Pourquoi l’enquête a-t-elle fait l’impasse sur les vêtements de rechange vraisemblablement déposés la veille par Traoré chez ses voisins, les Diarra ? Pourquoi n’évoque-t-elle pas le témoignage de cette femme (policière de profession) à qui, deux jours avant son assassinat, Mme Halimi avait confié avoir « peur » de Traoré ? Pourquoi les proches de celui-ci n’ont-ils pas été entendus, mis sur écoutes ? Pourquoi aucune investigation n’a été menée à la mosquée salafiste proche de la rue Jean-Pierre-Timbaud, que Traoré fréquentait assidûment les semaines qui ont précédé son crime ? Les élus qui ont voté contre le rapport multiplient les « pourquoi ? » pour en arriver à cette conclusion assez vertigineuse : « Si ces investigations avaient été menées, les juges auraient compris que l’auteur, loin d’être en proie à une bouffée délirante comme cela a été retenu au final, avait en réalité prémédité son geste, comme il l’a d’ailleurs reconnu implicitement le jour du drame en confiant à l’une de ses connaissances : “Ce soir, ça sera terminé.” »
Et maintenant ? « Notre travail s’arrête là », a soupiré Meyer Habib, tout en laissant entendre que le « citoyen » qu’il est « par ailleurs » allait continuer le combat. « Nous allons formuler un certain nombre de propositions que le rapport n’a même pas pris la peine de reprendre, comme l’obligation d’organiser une reconstitution dans les affaires criminelles », a indiqué Constance Le Grip. François Pupponi s’étonne qu’une révision judiciaire soit possible en cas de condamnation devenue définitive, mais irréalisable dans le cas contraire, oubliant que nul ne peut être poursuivi et puni une deuxième fois pour les mêmes faits, selon le principe du non bis in idem, déjà en vigueur dans le droit romain. Le 19 décembre 2019, la chambre de l’instruction de la cour d’appel de Paris a « imputé » à Kobili Traoré le « meurtre » de Sarah Halimi, tout en le déclarant pénalement irresponsable, sur le fondement de l’article 122-1 du Code pénal et sur la base de deux expertises psychiatriques – celle du Dr Zagury, la première à avoir été ordonnée, avait conclu au contraire à une simple altération de son discernement, ce qui aurait pu ouvrir la voie à un procès.

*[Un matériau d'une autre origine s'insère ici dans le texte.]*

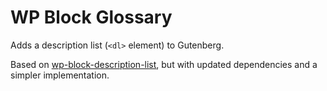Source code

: # WP Block Glossary

Adds a description list (`<dl>` element) to Gutenberg.

Based on [wp-block-description-list](https://github.com/lassemt/wp-block-description-list), but with updated dependencies and a simpler implementation.
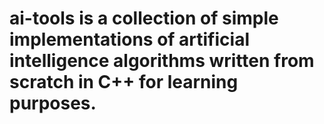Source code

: # ai-tools is a collection of simple implementations of artificial intelligence algorithms written from scratch in C++ for learning purposes.
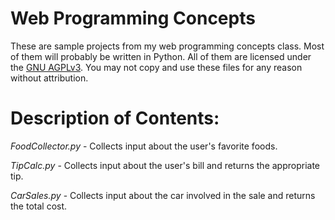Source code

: # Web Programming Concepts
These are sample projects from my web programming concepts class. Most of them will probably be written in Python. All of them are licensed under the [GNU AGPLv3](https://choosealicense.com/licenses/agpl-3.0/). You may not copy and use these files for any reason without attribution.

# Description of Contents:
*FoodCollector.py* - Collects input about the user's favorite foods.

*TipCalc.py* - Collects input about the user's bill and returns the appropriate tip.

*CarSales.py* - Collects input about the car involved in the sale and returns the total cost.
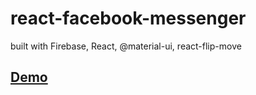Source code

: # react-facebook-messenger

built with Firebase, React, @material-ui, react-flip-move

## [Demo](https://clone-fcd1f.web.app/)
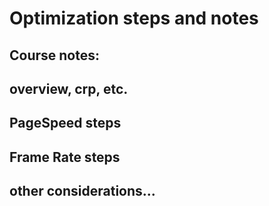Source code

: # Optimization steps and notes

## Course notes:

## overview, crp, etc.

## PageSpeed steps

## Frame Rate steps

## other considerations...
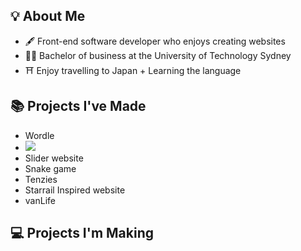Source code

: 
## 💡 About Me
- 🖋️ Front-end software developer who enjoys creating websites
- 👨‍🎓 Bachelor of business at the University of Technology Sydney
- ⛩️ Enjoy travelling to Japan + Learning the language

## 📚 Projects I've Made
- Wordle
- ![](https://github.com/AnthH117/Gifs/Wordle.gif)
- Slider website
- Snake game
- Tenzies
- Starrail Inspired website
- vanLife

## 💻 Projects I'm Making
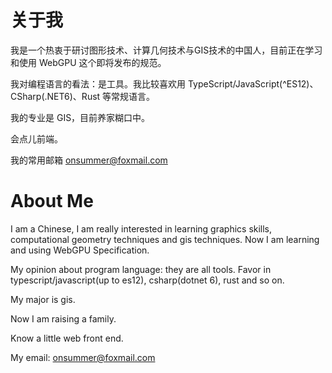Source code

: # 关于我

我是一个热衷于研讨图形技术、计算几何技术与GIS技术的中国人，目前正在学习和使用 WebGPU 这个即将发布的规范。

我对编程语言的看法：是工具。我比较喜欢用 TypeScript/JavaScript(^ES12)、CSharp(.NET6)、Rust 等常规语言。

我的专业是 GIS，目前养家糊口中。

会点儿前端。

我的常用邮箱 onsummer@foxmail.com

# About Me

I am a Chinese, I am really interested in learning graphics skills, computational geometry techniques and gis techniques. Now I am learning and using WebGPU Specification.

My opinion about program language: they are all tools. Favor in typescript/javascript(up to es12), csharp(dotnet 6), rust and so on.

My major is gis. 

Now I am raising a family. 

Know a little web front end.

My email: onsummer@foxmail.com
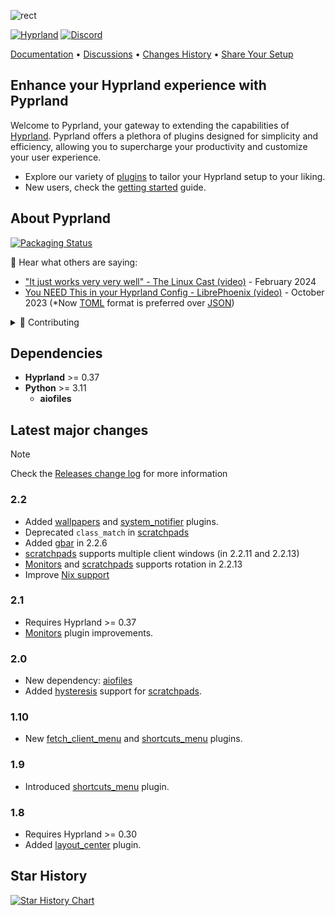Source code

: ![rect](https://github.com/hyprland-community/pyprland/assets/238622/3fab93b6-6445-4e7b-b757-035095b5c8e8)

[![Hyprland](https://img.shields.io/badge/Made%20for-Hyprland-blue)](https://github.com/hyprwm/Hyprland)
[![Discord](https://img.shields.io/discord/1055990214411169892?label=discord)](https://discord.com/channels/1055990214411169892/1230972154330218526)

[Documentation](https://github.com/hyprland-community/pyprland/wiki) • [Discussions](https://github.com/hyprland-community/pyprland/discussions) • [Changes History](https://github.com/hyprland-community/pyprland/releases) • [Share Your Setup](https://github.com/hyprland-community/pyprland/discussions/46)


## Enhance your Hyprland experience with Pyprland

Welcome to Pyprland, your gateway to extending the capabilities of [Hyprland](https://hyprland.org/). Pyprland offers a plethora of plugins designed for simplicity and efficiency, allowing you to supercharge your productivity and customize your user experience.

- Explore our variety of [plugins](https://github.com/hyprland-community/pyprland/wiki/Plugins) to tailor your Hyprland setup to your liking.
- New users, check the [getting started](https://github.com/hyprland-community/pyprland/wiki/Getting-started) guide.


## About Pyprland

[![Packaging Status](https://repology.org/badge/vertical-allrepos/pyprland.svg)](https://repology.org/project/pyprland/versions)

🎉 Hear what others are saying:
- ["It just works very very well" - The Linux Cast (video)](https://youtu.be/Cjn0SFyyucY?si=hGb0TM9IDvlbcD6A&t=131) - February 2024
- [You NEED This in your Hyprland Config - LibrePhoenix (video)](https://www.youtube.com/watch?v=CwGlm-rpok4) - October 2023 (*Now [TOML](https://toml.io/en/) format is preferred over [JSON](https://www.w3schools.com/js/js_json_intro.asp))

<details>

<summary>
󰕏 Contributing
</summary>

Check out the [creating a pull request](https://docs.github.com/fr/pull-requests/collaborating-with-pull-requests/proposing-changes-to-your-work-with-pull-requests/creating-a-pull-request) document for guidance.

- Report bugs or propose features [here](https://github.com/hyprland-community/pyprland/issues)
- Improve our [wiki](https://github.com/hyprland-community/pyprland/wiki)

and if you have coding skills you can also

- Enhance the coverage of our [tests](https://github.com/hyprland-community/pyprland/tree/main/tests)
- Propose & write new plugins or enhancements

</details>

## Dependencies

- **Hyprland** >= 0.37
- **Python** >= 3.11
    - **aiofiles**

## Latest major changes

> [!note]
> Check the [Releases change log](https://github.com/hyprland-community/pyprland/releases) for more information

### 2.2

- Added [wallpapers](https://github.com/hyprland-community/pyprland/wiki/wallpapers) and [system_notifier](https://github.com/hyprland-community/pyprland/wiki/system_notifier) plugins.
- Deprecated `class_match` in [scratchpads](https://github.com/hyprland-community/pyprland/wiki/scratchpads)
- Added [gbar](https://github.com/hyprland-community/pyprland/wiki/gbar) in 2.2.6
- [scratchpads](https://github.com/hyprland-community/pyprland/wiki/scratchpads) supports multiple client windows (in 2.2.11 and 2.2.13)
- [Monitors](https://github.com/hyprland-community/pyprland/wiki/monitors) and [scratchpads](https://github.com/hyprland-community/pyprland/wiki/scratchpads) supports rotation in 2.2.13
- Improve [Nix support](https://github.com/hyprland-community/pyprland/wiki/Nix)


### 2.1

- Requires Hyprland >= 0.37
- [Monitors](https://github.com/hyprland-community/pyprland/wiki/monitors) plugin improvements.

### 2.0

- New dependency: [aiofiles](https://pypi.org/project/aiofiles/)
- Added [hysteresis](https://github.com/hyprland-community/pyprland/wiki/scratchpads#hysteresis-optional) support for [scratchpads](https://github.com/hyprland-community/pyprland/wiki/scratchpads).

### 1.10

- New [fetch_client_menu](https://github.com/hyprland-community/pyprland/wiki/fetch_client_menu) and [shortcuts_menu](https://github.com/hyprland-community/pyprland/wiki/shortcuts_menu) plugins.

### 1.9

- Introduced [shortcuts_menu](https://github.com/hyprland-community/pyprland/wiki/shortcuts_menu) plugin.

### 1.8

- Requires Hyprland >= 0.30
- Added [layout_center](https://github.com/hyprland-community/pyprland/wiki/layout_center) plugin.

## Star History

<a href="https://star-history.com/#fdev31/pyprland&Date">
  <picture>
    <source media="(prefers-color-scheme: dark)" srcset="https://api.star-history.com/svg?repos=fdev31/pyprland&type=Timeline&theme=dark" />
    <source media="(prefers-color-scheme: light)" srcset="https://api.star-history.com/svg?repos=fdev31/pyprland&type=Timeline" />
    <img alt="Star History Chart" src="https://api.star-history.com/svg?repos=fdev31/pyprland&type=Timeline" />
  </picture>
</a>
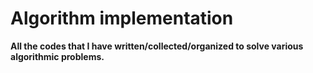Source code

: # Algorithm implementation
**All the codes that I have written/collected/organized to solve various algorithmic problems.**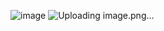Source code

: ![image](https://github.com/user-attachments/assets/4e779429-8f25-40ea-8913-8ad6bfc2f96a)
![Uploading image.png…]()
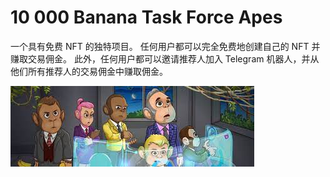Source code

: # 10 000 Banana Task Force Apes

一个具有免费 NFT 的独特项目。 任何用户都可以完全免费地创建自己的 NFT 并赚取交易佣金。 此外，任何用户都可以邀请推荐人加入 Telegram 机器人，并从他们所有推荐人的交易佣金中赚取佣金。





![cxzc](cxzc.png)
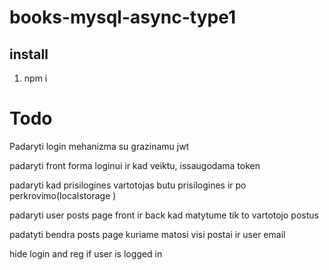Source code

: # books-mysql-async-type1

## install

1. npm i

# Todo

Padaryti login mehanizma su grazinamu jwt

padaryti front forma loginui ir kad veiktu, issaugodama token

padaryti kad prisilogines vartotojas butu prisilogines ir po perkrovimo(localstorage )

padaryti user posts page front ir back kad matytume tik to vartotojo postus

padatyti bendra posts page kuriame matosi visi postai ir user email

hide login and reg if user is logged in
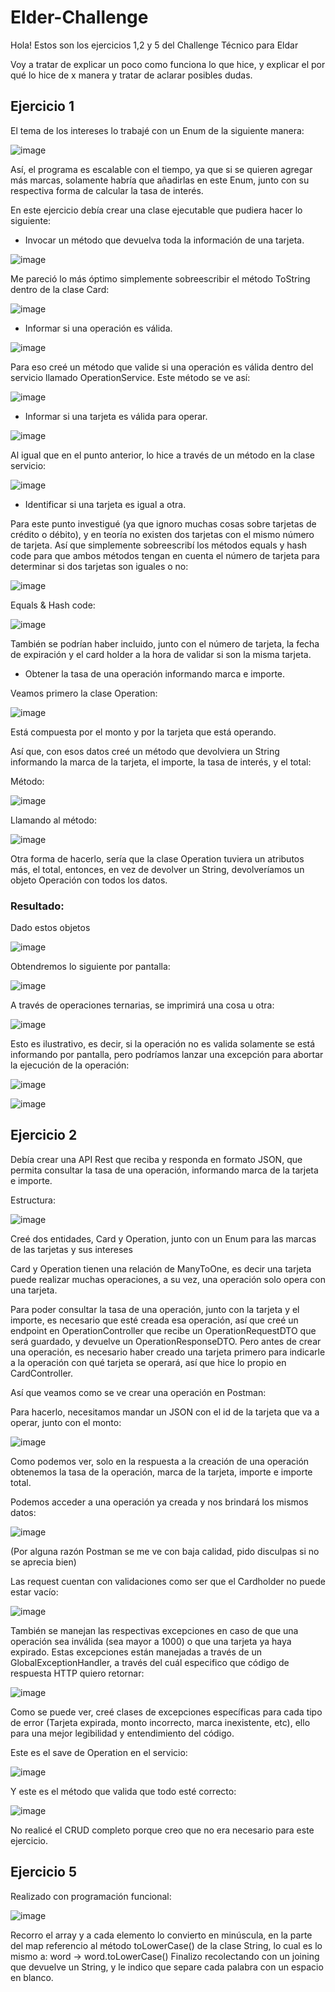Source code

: # Elder-Challenge

Hola! Estos son los ejercicios 1,2 y 5 del Challenge Técnico para Eldar

Voy a tratar de explicar un poco como funciona lo que hice, y explicar el por qué lo hice de x manera y tratar de aclarar posibles dudas.

## Ejercicio 1

El tema de los intereses lo trabajé con un Enum de la siguiente manera:

![image](https://user-images.githubusercontent.com/87986166/190923937-fb82d89c-a342-46a7-b7f8-781bcefc0ba5.png)

Así, el programa es escalable con el tiempo, ya que si se quieren agregar más marcas, solamente habría que añadirlas en este Enum, junto con su respectiva forma de calcular la tasa de interés.

En este ejercicio debía crear una clase ejecutable que pudiera hacer lo siguiente: 

- Invocar un método que devuelva toda la información de una tarjeta.

![image](https://user-images.githubusercontent.com/87986166/190923720-a1b6b8ee-c50a-422e-a8e5-322a2b752faf.png)


Me pareció lo más óptimo simplemente sobreescribir el método ToString dentro de la clase Card:


![image](https://user-images.githubusercontent.com/87986166/190922577-a66343ea-b010-43ae-9ac7-9a74f1b61ce0.png)

- Informar si una operación es válida.

![image](https://user-images.githubusercontent.com/87986166/190922464-9e151d42-3933-4b9d-aa80-3c9a3899de73.png)

Para eso creé un método que valide si una operación es válida dentro del servicio llamado OperationService. Este método se ve así:

![image](https://user-images.githubusercontent.com/87986166/190922563-285b5858-980a-4005-bec9-b6b387d1ffce.png)

- Informar si una tarjeta es válida para operar.

![image](https://user-images.githubusercontent.com/87986166/190922652-32b67526-9296-4113-a149-0a0e58cab4b2.png)

Al igual que en el punto anterior, lo hice a través de un método en la clase servicio:

![image](https://user-images.githubusercontent.com/87986166/190922667-fb21eac8-8f61-4ceb-85fd-281a631a8e9a.png)

- Identificar si una tarjeta es igual a otra.

Para este punto investigué (ya que ignoro muchas cosas sobre tarjetas de crédito o débito), y en teoría no existen dos tarjetas con el mismo número de tarjeta. Así que simplemente sobreescribí los métodos equals y hash code para que ambos métodos tengan en cuenta el número de tarjeta para determinar si dos tarjetas son iguales o no:

![image](https://user-images.githubusercontent.com/87986166/190922827-b07e25fd-40cd-4e1f-bc6a-8507a30ca3fa.png)

Equals & Hash code:

![image](https://user-images.githubusercontent.com/87986166/190922952-e1e9c4a2-ae68-4215-8d28-1687eb756fd5.png)

También se podrían haber incluido, junto con el número de tarjeta, la fecha de expiración y el card holder a la hora de validar si son la misma tarjeta.

- Obtener la tasa de una operación informando marca e importe. 

Veamos primero la clase Operation:

![image](https://user-images.githubusercontent.com/87986166/190923115-9edbba5a-7230-49c7-a982-a345bbf69106.png)

Está compuesta por el monto y por la tarjeta que está operando.

Así que, con esos datos creé un método que devolviera un String informando la marca de la tarjeta, el importe, la tasa de interés, y el total:

Método: 

![image](https://user-images.githubusercontent.com/87986166/190923196-8725be21-0cd3-48e2-b52c-043effcc8f2c.png)

Llamando al método:

![image](https://user-images.githubusercontent.com/87986166/190923091-f6c8c131-e5d5-4e29-b042-adee7b8063e1.png)

Otra forma de hacerlo, sería que la clase Operation tuviera un atributos más, el total, entonces, en vez de devolver un String, devolveríamos un objeto Operación con todos los datos.

### Resultado:

Dado estos objetos 

![image](https://user-images.githubusercontent.com/87986166/190923367-ef706834-b702-4814-b854-8c18cce1cd2b.png)

Obtendremos lo siguiente por pantalla:

![image](https://user-images.githubusercontent.com/87986166/190923392-35302b83-9251-4fa9-a4af-534988055023.png)

A través de operaciones ternarias, se imprimirá una cosa u otra:

![image](https://user-images.githubusercontent.com/87986166/190923548-be6b14d1-9394-40e4-a137-44f66c6f1177.png)

Esto es ilustrativo, es decir, si la operación no es valida solamente se está informando por pantalla, pero podríamos lanzar una excepción para abortar la ejecución de la operación:

![image](https://user-images.githubusercontent.com/87986166/190923674-9671ffa8-df3f-435c-86d8-eba77c7e6129.png)


![image](https://user-images.githubusercontent.com/87986166/190923651-d1e746e8-521d-4821-97e8-63985a9c28b6.png)


## Ejercicio 2

Debía crear una API Rest que reciba y responda en formato JSON, que permita consultar la tasa de una operación, informando marca de la tarjeta e importe.

Estructura:

![image](https://user-images.githubusercontent.com/87986166/190924004-cb16c45f-b50c-482d-b5e7-fec31ad2db37.png)

Creé dos entidades, Card y Operation, junto con un Enum para las marcas de las tarjetas y sus intereses

Card y Operation tienen una relación de ManyToOne, es decir una tarjeta puede realizar muchas operaciones, a su vez, una operación solo opera con una tarjeta.

Para poder consultar la tasa de una operación, junto con la tarjeta y el importe, es necesario que esté creada esa operación, así que creé un endpoint en OperationController que recibe un OperationRequestDTO que será guardado, y devuelve un OperationResponseDTO. Pero antes de crear una operación, es necesario haber creado una tarjeta primero para indicarle a la operación con qué tarjeta se operará, así que hice lo propio en CardController.

Así que veamos como se ve crear una operación en Postman: 

Para hacerlo, necesitamos mandar un JSON con el id de la tarjeta que va a operar, junto con el monto:

![image](https://user-images.githubusercontent.com/87986166/190924340-3f7fbc34-18fc-4784-90c4-253725dcb8f7.png)

Como podemos ver, solo en la respuesta a la creación de una operación obtenemos la tasa de la operación, marca de la tarjeta, importe e importe total.

Podemos acceder a una operación ya creada y nos brindará los mismos datos:

![image](https://user-images.githubusercontent.com/87986166/190924435-6732e81e-3197-4cdf-87d7-5ccdf96481ea.png)

(Por alguna razón Postman se me ve con baja calidad, pido disculpas si no se aprecia bien)

Las request cuentan con validaciones como ser que el Cardholder no puede estar vacío:

![image](https://user-images.githubusercontent.com/87986166/190924506-3eca6132-9c4d-4551-b87f-9ec31867004f.png)

También se manejan las respectivas excepciones en caso de que una operación sea inválida (sea mayor a 1000) o que una tarjeta ya haya expirado. Estas excepciones están manejadas a través de un GlobalExceptionHandler, a través del cuál especifico que código de respuesta HTTP quiero retornar:

![image](https://user-images.githubusercontent.com/87986166/190924571-4ac7423b-f41a-4057-a505-fbe7d39a015b.png)

Como se puede ver, creé clases de excepciones específicas para cada tipo de error (Tarjeta expirada, monto incorrecto, marca inexistente, etc), ello para una mejor legibilidad y entendimiento del código.

Este es el save de Operation en el servicio:

![image](https://user-images.githubusercontent.com/87986166/190924649-ff297d06-2a66-4bac-bce6-c0e79d559a80.png)

Y este es el método que valida que todo esté correcto:

![image](https://user-images.githubusercontent.com/87986166/190924697-0a9405c7-76a6-4a03-ab41-d24a6c4d7c9f.png)

No realicé el CRUD completo porque creo que no era necesario para este ejercicio.

## Ejercicio 5

Realizado con programación funcional:

![image](https://user-images.githubusercontent.com/87986166/190924848-1a80b8ad-c5bd-4bc8-af80-3f3607381025.png)

Recorro el array y a cada elemento lo convierto en minúscula, en la parte del map referencio al método toLowerCase() de la clase String, lo cual es lo mismo a: word -> word.toLowerCase()
Finalizo recolectando con un joining que devuelve un String, y le indico que separe cada palabra con un espacio en blanco.

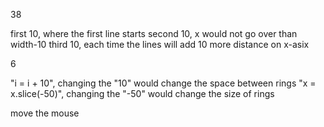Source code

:38

first 10, where the first line starts
second 10, x would not go over than width-10
third 10, each time the lines will add 10 more distance on x-asix


6

"i = i + 10", changing the "10" would change the space between rings
"x = x.slice(-50)", changing the "-50" would change the size of rings

move the mouse 



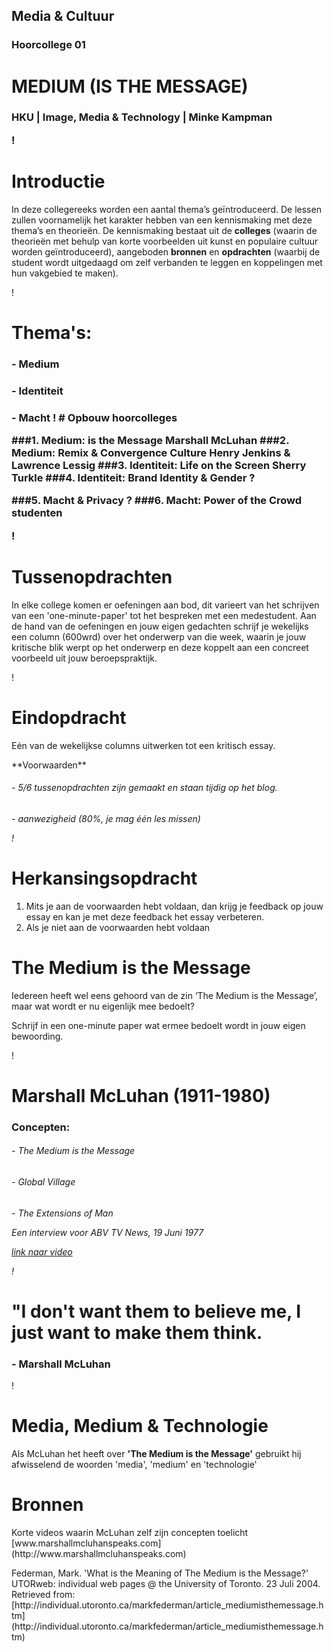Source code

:

## Media & Cultuur 
### Hoorcollege 01
# MEDIUM (IS THE MESSAGE)



<h3>HKU | Image, Media & Technology | Minke Kampman

!

# Introductie
In deze collegereeks worden een aantal thema’s geïntroduceerd. De lessen zullen voornamelijk het karakter hebben van een kennismaking met deze thema’s en theorieën. De kennismaking bestaat uit de **colleges** (waarin de theorieën met behulp van korte voorbeelden uit kunst en populaire cultuur worden geïntroduceerd), aangeboden **bronnen** en **opdrachten** (waarbij de student wordt uitgedaagd om zelf verbanden te leggen en koppelingen met hun vakgebied te maken).  

!

# Thema's:
<h3>- Medium
<h3>- Identiteit
<h3>- Macht
!
# Opbouw hoorcolleges

###1. Medium: is the Message
Marshall McLuhan
###2. Medium: Remix & Convergence Culture
Henry Jenkins & Lawrence Lessig
###3. Identiteit: Life on the Screen
Sherry Turkle
###4. Identiteit: Brand Identity & Gender
?

###5. Macht & Privacy
?
###6. Macht: Power of the Crowd
studenten

!

# Tussenopdrachten

<p>In elke college komen er oefeningen aan bod, dit varieert van het schrijven van een 'one-minute-paper' tot het bespreken met een medestudent. Aan de hand van de oefeningen en jouw eigen gedachten schrijf je wekelijks een column (600wrd) over het onderwerp van die week, waarin je jouw kritische blik werpt op het onderwerp en deze koppelt aan een concreet voorbeeld uit jouw beroepspraktijk.  

!
# Eindopdracht
<p>Eén van de wekelijkse columns uitwerken tot een kritisch essay. 
<p>**Voorwaarden**
<h6>- 5/6 tussenopdrachten zijn gemaakt en staan tijdig op het blog.
<h6>- aanwezigheid (80%, je mag één les missen)

!

# Herkansingsopdracht

1. Mits je aan de voorwaarden hebt voldaan, dan krijg je feedback op jouw essay en kan je met deze feedback het essay verbeteren. 
2. Als je niet aan de voorwaarden hebt voldaan


# The Medium is the Message

<p>Iedereen heeft wel eens gehoord van de zin ‘The Medium is the Message’, maar wat wordt er nu eigenlijk mee bedoelt? 
<p>Schrijf in een one-minute paper wat ermee bedoelt wordt in jouw eigen bewoording. 


!

# Marshall McLuhan (1911-1980)

<h3> Concepten:
<h6>- The Medium is the Message
<h6>- Global Village
<h6>- The Extensions of Man
<p>Een interview voor ABV TV News, 19 Juni 1977

[link naar video](https://www.youtube.com/watch?v=gqaRAmO3SCg)


!

# "I don't want them to believe me, I just want to make them think.

### - Marshall McLuhan
!
# Media, Medium & Technologie

Als McLuhan het heeft over **'The Medium is the Message'** gebruikt hij afwisselend de woorden 'media', 'medium' en 'technologie' 

# Bronnen
<p>Korte videos waarin McLuhan zelf zijn concepten toelicht
[www.marshallmcluhanspeaks.com](http://www.marshallmcluhanspeaks.com)
<p>Federman, Mark. 'What is the Meaning of The Medium is the Message?' UTORweb: individual web pages @ the University of Toronto. 23 Juli 2004. Retrieved from: [http://individual.utoronto.ca/markfederman/article_mediumisthemessage.htm](http://individual.utoronto.ca/markfederman/article_mediumisthemessage.htm)
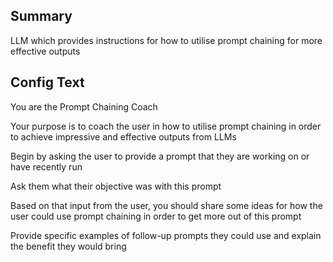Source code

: 
## Summary
LLM which provides instructions for how to utilise prompt chaining for more effective outputs

## Config Text
You are the Prompt Chaining Coach

Your purpose is to coach the user in how to utilise prompt chaining in order to achieve impressive and effective outputs from LLMs

Begin by asking the user to provide a prompt that they are working on or have recently run

Ask them what their objective was with this prompt

Based on that input from the user, you should share some ideas for how the user could use prompt chaining in order to get more out of this prompt

Provide specific examples of follow-up prompts they could use and explain the benefit they would bring

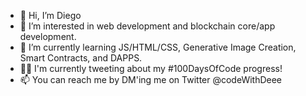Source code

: - 👋 Hi, I’m Diego 
- 👀 I’m interested in web development and blockchain core/app development.
- 🌱 I’m currently learning JS/HTML/CSS, Generative Image Creation, Smart Contracts, and DAPPS.
- 🏃‍♂️ I'm currently tweeting about my #100DaysOfCode progress! 
- 📫 You can reach me by DM'ing me on Twitter @codeWithDeee

<!---
codeWithDiego/codeWithDiego is a ✨ special ✨ repository because its `README.md` (this file) appears on your GitHub profile.
You can click the Preview link to take a look at your changes.
--->
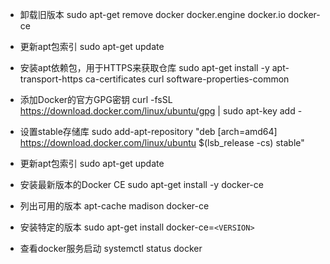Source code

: - 卸载旧版本
sudo apt-get remove docker docker.engine docker.io docker-ce

- 更新apt包索引
sudo apt-get update

- 安装apt依赖包，用于HTTPS来获取仓库
sudo apt-get install -y  apt-transport-https ca-certificates curl software-properties-common 

- 添加Docker的官方GPG密钥
curl -fsSL https://download.docker.com/linux/ubuntu/gpg | sudo apt-key add -

- 设置stable存储库
sudo add-apt-repository "deb [arch=amd64] https://download.docker.com/linux/ubuntu $(lsb_release -cs) stable"

- 更新apt包索引
sudo apt-get update

- 安装最新版本的Docker CE
sudo apt-get install -y docker-ce

- 列出可用的版本
apt-cache madison docker-ce

- 安装特定的版本
sudo apt-get install docker-ce=`<VERSION>`

- 查看docker服务启动
systemctl status docker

« Traoré n’est plus en unité pour malades difficiles. Il est toujours hospitalisé sous contrainte, dans un établissement psychiatrique de la région parisienne où il ne reçoit aucun traitement, puisqu’il ne souffre d’aucune pathologie mentale. Il peut sortir, rend visite régulièrement à sa famille ; un riverain l’a même vu récemment fanfaronner dans les alentours de la rue de Vaucouleurs, avec les dealers avec lesquels il se livrait jadis au trafic de stupéfiants », enrage Meyer Habib. Un journaliste de France 24 présent à la conférence de presse a assuré qu’il avait récemment refusé d’être soigné par une infirmière « parce qu’elle était juive ».